§ PROVIDED ENTRIES
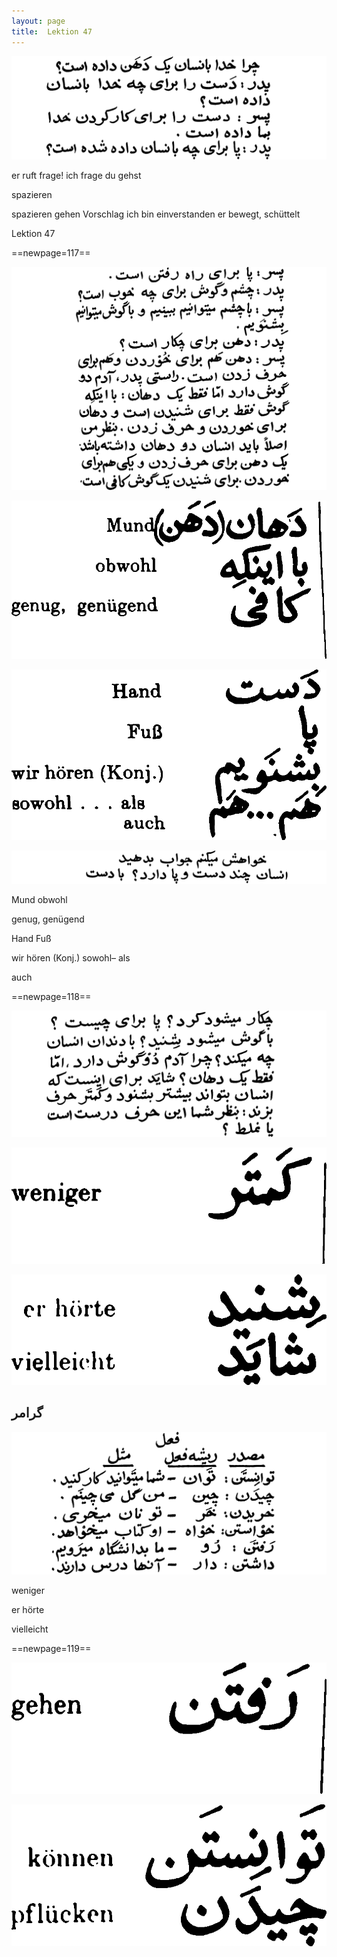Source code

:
 ```yaml
---
layout: page
title:  Lektion 47
---
```



![image](assets/s/119.png-08.png)

er ruft frage! ich frage du gehst

spazieren



spazieren gehen Vorschlag ich bin einverstanden er bewegt, schüttelt

Lektion 47



==newpage=117==

![image](assets/s/120.png-02.png)

![image](assets/s/2col/120.png-04_1L.png)

![image](assets/s/2col/120.png-04_2R.png)

![image](assets/s/120.png-05.png)

Mund obwohl

genug, genügend



Hand Fuß

wir hören (Konj.) sowohl– als

auch



==newpage=118==

![image](assets/s/121.png-02.png)

![image](assets/s/2col/121.png-07_1L.png)

![image](assets/s/2col/121.png-07_2R.png)

## گرامر

![image](assets/s/121.png-09.png)

weniger



er hörte

vielleicht



==newpage=119==

![image](assets/s/2col/122.png-02_1L.png)

![image](assets/s/2col/122.png-02_2R.png)

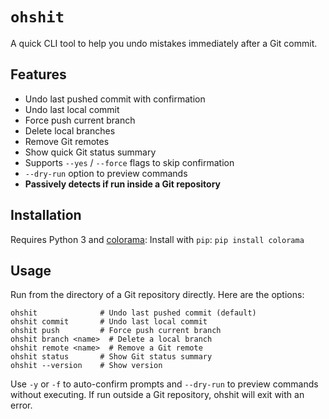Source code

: # `ohshit`

A quick CLI tool to help you undo mistakes immediately after a Git commit.  

## Features

- Undo last pushed commit with confirmation  
- Undo last local commit  
- Force push current branch  
- Delete local branches  
- Remove Git remotes  
- Show quick Git status summary  
- Supports `--yes` / `--force` flags to skip confirmation  
- `--dry-run` option to preview commands  
- **Passively detects if run inside a Git repository**  

## Installation

Requires Python 3 and [colorama](https://pypi.org/project/colorama/):
Install with `pip`:
`pip install colorama`

## Usage

Run from the directory of a Git repository directly. 
Here are the options:
```
ohshit              # Undo last pushed commit (default)
ohshit commit       # Undo last local commit
ohshit push         # Force push current branch
ohshit branch <name>  # Delete a local branch
ohshit remote <name>  # Remove a Git remote
ohshit status       # Show Git status summary
ohshit --version    # Show version
```
Use `-y` or `-f` to auto-confirm prompts and `--dry-run` to preview commands without executing.
If run outside a Git repository, ohshit will exit with an error.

§ WHAT THE EXERCISE ASKS
Your answer should consist of the lines from the material that contain "status".

§ ANSWER BELOW
- Show quick Git status summary  
ohshit status       # Show Git status summary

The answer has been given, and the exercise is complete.